A paperboy tosses the day’s news to porch after porch.
A girl rocks back and forth on a swing in a pristinely manicured, lush green lawn, and more kids ride through the quaint suburban neighborhood, all wearing bike helmets, of course.
Nothing goes wrong in this idyllic suburb, that is, until fire engine sirens shatter the tranquillity and the music strikes a more dramatic tone.
A house fire rages and heroic firefighters break through a basement window to pull a boy, a girl and their mother out of the burning home.
Annabeth Chase, played by Jennifer Finnigan of last year’s sitcom flop “Committed” and the soap opera “The Bold and the Beautiful,” has just finished giving her baby a bath when she notices the thick plume of black smoke in the distance out her kitchen window.
The next morning marks her return to the office after a three-month maternity leave. She’s an up-and-coming Indianapolis prosecutor and her first case back is the house fire, which appears to have been set intentionally.
“The creeps don’t scare me,” Chase says at one point during the investigation. “It’s the so-called decent guys. You know, the ones that go to church and join the Rotary Club while they hide in plain sight. Those are the ones who scare me.”
“Close to Home,” which premieres at 10 p.m. Tuesday on KIRO-TV, is another crime procedural, no matter how badly it wants not to be.
There are roughly 112 crime and courtroom dramas on television, and each one of them will try to tell you that they’re different from all the others – even the ones that have the same names, a la “CSI” and “Law &Order.”

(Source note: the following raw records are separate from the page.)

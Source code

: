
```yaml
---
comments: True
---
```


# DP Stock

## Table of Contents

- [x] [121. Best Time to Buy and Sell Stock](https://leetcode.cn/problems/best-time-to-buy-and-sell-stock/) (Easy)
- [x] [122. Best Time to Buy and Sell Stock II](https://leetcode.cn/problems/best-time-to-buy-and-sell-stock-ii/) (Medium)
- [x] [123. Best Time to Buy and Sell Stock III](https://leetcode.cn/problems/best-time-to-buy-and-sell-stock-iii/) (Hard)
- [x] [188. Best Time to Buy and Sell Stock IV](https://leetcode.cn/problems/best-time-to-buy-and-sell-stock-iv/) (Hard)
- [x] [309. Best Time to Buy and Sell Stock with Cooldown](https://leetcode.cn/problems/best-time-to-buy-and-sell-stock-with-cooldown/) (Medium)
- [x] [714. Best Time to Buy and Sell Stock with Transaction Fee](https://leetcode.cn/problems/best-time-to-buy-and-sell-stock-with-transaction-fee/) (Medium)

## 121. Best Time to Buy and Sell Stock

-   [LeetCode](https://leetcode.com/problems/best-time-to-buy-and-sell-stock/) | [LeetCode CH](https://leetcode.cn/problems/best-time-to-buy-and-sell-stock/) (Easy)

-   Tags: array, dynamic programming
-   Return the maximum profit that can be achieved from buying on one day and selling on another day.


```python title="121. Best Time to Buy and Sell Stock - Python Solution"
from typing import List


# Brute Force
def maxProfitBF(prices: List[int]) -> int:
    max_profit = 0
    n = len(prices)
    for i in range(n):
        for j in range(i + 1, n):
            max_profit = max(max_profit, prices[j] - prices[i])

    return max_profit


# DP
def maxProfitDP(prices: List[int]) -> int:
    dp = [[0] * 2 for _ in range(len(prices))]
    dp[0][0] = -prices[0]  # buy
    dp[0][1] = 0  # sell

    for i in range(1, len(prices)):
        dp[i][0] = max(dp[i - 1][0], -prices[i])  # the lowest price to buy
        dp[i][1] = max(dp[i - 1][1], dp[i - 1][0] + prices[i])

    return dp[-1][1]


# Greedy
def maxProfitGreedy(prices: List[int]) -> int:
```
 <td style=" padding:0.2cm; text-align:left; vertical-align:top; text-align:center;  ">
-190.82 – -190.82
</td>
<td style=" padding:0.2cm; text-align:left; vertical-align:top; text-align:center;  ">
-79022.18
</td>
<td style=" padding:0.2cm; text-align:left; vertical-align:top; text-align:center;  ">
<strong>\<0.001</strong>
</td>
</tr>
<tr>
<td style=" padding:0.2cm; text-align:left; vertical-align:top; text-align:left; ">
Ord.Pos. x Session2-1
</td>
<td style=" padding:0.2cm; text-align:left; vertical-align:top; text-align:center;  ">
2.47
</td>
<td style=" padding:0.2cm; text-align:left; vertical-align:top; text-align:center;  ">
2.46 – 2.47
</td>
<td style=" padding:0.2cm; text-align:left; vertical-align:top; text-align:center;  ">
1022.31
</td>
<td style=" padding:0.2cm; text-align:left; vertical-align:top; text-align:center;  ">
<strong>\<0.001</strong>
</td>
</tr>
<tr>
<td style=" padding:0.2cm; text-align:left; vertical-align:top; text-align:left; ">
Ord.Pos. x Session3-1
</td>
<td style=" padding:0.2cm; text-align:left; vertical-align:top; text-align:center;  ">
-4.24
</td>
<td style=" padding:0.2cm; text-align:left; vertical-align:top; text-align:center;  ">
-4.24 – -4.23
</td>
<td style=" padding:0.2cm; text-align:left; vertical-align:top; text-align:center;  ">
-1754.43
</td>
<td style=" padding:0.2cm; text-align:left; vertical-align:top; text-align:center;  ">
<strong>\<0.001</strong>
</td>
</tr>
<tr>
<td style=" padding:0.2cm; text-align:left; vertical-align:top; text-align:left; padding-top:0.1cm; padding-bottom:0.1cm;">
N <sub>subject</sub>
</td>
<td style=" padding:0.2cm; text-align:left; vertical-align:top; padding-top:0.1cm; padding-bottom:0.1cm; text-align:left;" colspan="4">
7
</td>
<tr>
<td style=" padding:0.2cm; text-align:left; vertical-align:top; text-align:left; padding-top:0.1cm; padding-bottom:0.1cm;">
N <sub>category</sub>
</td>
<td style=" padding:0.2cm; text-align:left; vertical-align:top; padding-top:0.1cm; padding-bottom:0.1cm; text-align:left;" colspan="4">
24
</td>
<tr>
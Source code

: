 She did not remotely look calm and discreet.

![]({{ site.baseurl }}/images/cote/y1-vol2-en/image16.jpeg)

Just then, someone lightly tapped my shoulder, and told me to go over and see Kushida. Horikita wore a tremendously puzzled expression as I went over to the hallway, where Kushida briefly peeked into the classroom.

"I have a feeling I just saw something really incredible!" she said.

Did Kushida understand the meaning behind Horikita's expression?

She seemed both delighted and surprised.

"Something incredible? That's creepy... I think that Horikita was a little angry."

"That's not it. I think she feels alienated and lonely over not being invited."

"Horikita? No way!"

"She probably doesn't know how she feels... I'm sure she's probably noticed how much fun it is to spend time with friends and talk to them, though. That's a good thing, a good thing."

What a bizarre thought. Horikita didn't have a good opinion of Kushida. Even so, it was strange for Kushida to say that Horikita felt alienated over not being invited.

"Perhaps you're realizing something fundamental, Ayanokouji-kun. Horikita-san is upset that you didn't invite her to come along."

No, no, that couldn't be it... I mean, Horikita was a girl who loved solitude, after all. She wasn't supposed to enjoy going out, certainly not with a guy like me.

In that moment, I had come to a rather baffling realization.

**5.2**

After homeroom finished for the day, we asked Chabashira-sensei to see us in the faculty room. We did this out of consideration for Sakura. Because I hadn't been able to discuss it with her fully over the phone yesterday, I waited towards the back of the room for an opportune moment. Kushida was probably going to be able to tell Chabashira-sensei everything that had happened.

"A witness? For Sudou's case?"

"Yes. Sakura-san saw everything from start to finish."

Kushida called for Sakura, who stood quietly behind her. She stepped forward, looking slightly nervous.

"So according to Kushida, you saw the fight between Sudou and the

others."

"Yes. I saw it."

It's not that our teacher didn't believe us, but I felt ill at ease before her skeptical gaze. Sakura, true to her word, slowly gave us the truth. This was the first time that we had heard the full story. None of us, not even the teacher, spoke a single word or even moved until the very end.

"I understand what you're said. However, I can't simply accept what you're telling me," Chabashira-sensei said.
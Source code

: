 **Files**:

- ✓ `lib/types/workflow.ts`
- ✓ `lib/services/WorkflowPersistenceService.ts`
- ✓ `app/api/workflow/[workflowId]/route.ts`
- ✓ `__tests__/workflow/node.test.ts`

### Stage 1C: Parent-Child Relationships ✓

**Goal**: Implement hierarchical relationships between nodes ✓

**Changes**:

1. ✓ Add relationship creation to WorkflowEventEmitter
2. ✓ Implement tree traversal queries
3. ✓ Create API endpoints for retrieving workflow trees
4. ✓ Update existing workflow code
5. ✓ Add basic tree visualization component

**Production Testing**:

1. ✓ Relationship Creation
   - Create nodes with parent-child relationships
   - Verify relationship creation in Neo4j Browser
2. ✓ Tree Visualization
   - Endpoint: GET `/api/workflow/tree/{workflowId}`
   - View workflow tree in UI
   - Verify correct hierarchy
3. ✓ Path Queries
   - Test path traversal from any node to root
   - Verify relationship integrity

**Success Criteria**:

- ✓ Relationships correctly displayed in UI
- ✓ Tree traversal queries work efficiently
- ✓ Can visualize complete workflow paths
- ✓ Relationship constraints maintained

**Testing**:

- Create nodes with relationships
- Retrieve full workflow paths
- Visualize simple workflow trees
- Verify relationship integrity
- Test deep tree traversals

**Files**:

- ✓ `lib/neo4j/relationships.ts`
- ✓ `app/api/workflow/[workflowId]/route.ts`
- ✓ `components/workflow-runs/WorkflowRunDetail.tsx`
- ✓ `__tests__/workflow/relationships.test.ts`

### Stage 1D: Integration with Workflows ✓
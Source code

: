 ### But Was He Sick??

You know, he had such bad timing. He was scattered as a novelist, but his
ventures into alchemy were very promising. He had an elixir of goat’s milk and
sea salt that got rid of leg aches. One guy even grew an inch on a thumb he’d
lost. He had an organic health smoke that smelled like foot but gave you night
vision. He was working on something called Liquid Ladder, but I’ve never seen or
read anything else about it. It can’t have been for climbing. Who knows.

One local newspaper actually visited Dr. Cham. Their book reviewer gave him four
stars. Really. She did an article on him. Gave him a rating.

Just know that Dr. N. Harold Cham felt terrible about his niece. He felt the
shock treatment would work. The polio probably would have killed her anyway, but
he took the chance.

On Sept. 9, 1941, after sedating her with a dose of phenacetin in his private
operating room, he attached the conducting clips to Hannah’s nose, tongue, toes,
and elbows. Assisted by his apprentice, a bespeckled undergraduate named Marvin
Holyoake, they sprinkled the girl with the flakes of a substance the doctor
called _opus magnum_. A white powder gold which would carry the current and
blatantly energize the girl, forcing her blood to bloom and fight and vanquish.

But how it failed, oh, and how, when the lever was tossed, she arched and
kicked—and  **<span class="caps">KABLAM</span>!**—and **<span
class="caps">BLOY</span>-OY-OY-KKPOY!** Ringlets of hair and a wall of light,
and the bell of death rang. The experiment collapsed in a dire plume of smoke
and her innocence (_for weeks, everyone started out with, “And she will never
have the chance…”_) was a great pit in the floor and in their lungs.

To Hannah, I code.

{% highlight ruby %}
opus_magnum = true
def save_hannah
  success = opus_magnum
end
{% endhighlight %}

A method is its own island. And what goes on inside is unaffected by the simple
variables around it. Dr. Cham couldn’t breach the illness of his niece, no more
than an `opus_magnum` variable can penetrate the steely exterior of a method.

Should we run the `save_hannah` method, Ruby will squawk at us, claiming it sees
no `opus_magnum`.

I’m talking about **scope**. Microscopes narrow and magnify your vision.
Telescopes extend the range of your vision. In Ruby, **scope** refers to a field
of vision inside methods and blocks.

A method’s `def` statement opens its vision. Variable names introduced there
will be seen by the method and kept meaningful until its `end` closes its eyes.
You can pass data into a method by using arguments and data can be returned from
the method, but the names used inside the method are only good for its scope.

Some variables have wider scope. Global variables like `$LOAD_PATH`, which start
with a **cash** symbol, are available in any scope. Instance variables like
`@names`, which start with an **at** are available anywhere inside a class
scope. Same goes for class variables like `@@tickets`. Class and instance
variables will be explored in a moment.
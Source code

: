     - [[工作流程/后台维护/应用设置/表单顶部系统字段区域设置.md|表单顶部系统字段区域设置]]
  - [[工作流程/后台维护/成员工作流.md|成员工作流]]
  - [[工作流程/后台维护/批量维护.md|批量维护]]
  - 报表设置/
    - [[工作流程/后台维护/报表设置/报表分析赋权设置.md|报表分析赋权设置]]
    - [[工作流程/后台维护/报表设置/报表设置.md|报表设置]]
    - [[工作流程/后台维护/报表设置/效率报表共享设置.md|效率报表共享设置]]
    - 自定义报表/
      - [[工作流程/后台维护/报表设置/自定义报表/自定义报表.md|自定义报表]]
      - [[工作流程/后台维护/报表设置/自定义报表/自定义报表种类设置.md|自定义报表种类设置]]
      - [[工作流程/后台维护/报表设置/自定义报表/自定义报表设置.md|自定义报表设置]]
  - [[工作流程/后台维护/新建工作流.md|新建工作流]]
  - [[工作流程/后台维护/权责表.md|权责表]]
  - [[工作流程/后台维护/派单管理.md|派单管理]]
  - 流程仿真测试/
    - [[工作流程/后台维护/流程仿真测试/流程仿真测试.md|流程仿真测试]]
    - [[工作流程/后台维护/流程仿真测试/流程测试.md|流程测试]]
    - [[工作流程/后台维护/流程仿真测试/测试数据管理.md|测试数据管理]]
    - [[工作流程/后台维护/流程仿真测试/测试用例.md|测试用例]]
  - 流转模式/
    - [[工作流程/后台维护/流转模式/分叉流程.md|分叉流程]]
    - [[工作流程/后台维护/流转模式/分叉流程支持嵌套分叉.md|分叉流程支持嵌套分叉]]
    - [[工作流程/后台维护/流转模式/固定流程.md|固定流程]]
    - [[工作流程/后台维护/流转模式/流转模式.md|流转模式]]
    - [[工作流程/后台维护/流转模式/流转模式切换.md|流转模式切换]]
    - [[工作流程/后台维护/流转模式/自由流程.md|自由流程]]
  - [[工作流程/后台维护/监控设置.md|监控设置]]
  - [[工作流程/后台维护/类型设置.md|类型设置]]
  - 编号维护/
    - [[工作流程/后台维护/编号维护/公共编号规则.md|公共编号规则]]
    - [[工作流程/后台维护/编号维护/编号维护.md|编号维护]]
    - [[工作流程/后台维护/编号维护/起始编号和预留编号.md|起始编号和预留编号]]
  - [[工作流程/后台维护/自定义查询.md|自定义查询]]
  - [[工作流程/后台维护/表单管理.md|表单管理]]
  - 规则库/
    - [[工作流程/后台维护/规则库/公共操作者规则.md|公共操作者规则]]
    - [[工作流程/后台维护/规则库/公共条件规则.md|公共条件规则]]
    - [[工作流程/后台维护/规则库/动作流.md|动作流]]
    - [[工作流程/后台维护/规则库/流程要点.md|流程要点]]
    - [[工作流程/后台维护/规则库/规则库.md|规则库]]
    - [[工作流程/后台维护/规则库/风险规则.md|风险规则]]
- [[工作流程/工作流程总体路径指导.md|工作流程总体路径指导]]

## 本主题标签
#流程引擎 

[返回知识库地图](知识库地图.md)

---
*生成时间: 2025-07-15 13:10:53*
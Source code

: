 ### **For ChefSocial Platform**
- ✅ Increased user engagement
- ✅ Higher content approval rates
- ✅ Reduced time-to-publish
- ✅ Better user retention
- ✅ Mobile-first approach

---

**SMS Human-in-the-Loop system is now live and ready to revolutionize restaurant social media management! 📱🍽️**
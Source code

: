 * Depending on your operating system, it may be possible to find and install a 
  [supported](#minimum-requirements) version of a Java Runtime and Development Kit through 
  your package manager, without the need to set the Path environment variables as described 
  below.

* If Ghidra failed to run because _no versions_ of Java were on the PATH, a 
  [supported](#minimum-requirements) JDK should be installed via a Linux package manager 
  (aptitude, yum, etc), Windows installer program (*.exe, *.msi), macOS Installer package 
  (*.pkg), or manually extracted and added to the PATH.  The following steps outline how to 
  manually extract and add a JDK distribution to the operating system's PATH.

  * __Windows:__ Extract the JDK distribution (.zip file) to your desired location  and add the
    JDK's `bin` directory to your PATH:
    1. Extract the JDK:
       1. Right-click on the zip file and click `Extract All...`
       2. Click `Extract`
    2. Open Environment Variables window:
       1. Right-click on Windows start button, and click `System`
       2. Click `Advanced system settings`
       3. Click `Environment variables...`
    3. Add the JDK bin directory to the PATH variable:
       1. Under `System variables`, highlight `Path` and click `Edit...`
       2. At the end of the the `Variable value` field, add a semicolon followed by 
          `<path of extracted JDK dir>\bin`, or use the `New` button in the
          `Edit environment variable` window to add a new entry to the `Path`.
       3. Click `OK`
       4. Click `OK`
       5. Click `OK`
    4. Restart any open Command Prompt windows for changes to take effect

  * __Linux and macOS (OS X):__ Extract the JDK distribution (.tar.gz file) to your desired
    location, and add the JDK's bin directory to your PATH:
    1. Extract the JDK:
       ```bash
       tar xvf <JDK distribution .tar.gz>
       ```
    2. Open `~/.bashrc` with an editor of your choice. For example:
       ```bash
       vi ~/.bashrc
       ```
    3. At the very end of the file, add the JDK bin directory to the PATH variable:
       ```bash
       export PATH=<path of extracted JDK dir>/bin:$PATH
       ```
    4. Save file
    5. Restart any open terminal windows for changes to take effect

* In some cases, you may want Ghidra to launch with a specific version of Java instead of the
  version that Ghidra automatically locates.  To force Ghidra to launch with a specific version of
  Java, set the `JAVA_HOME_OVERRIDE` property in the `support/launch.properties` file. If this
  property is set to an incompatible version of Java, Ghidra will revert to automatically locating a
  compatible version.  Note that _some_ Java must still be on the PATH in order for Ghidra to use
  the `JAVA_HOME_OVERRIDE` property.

Maybe it’s coincidence that “Close to Home” shares its timeslot with “Boston Legal” and “Law &Order: Special Victims Unit.”
Maybe it was inevitable.
If you toss a dart into a pool full of balloons, something’s bound to pop.
The twist on the Jerry Bruckheimer-produced “Close to Home” is not that the crimes will always actually happen near Chase’s own house, but that they happen in the suburbs, where we theoretically least expect them.
Executive producer Jonathan Littman said that’s the key difference, in addition to Chase’s new “working mom” status.
“Most crimes and most crime shows are urban,” Littman said this summer at the TV Critics Association press tour in Los Angeles. “Our pilot is inspired by something that really did happen, and most of our stories are going to be inspired by, as they always are on our shows, what we find in the newspaper.
“I’m always more surprised when it is happening in a nice, quiet neighborhood, and that’s where the urgency of the title comes from. You don’t really know who lives next door to you at any given time.”
The point is rammed home, forced pun intended, a little too much in the premiere.
Future episodes promise cases involving a kidnapping and a suburban prostitution ring, but there just doesn’t seem to be enough separating “Home” from any of the others.
Chase’s working mom thing isn’t a big enough wild card and it’s handled in a pretty formulaic way.
Her male boss, Steve Sharpe, played by John Carroll Lynch of HBO’s “Carnivale,” is uncomfortable with talk about breast milk.
A female counterpart in the office, Maureen Scofield, played by Kimberly Elise of the films “Beloved” and “Diary of a Mad Black Woman,” was promoted while Chase was on maternity leave – a promotion that Chase thought should have been hers.
Still, as easy as it is to blow off yet another bizarre crime drama as just another bizarre crime drama, “Home” is just vanilla enough to find a niche somewhere in the ratings and stick around for a little while.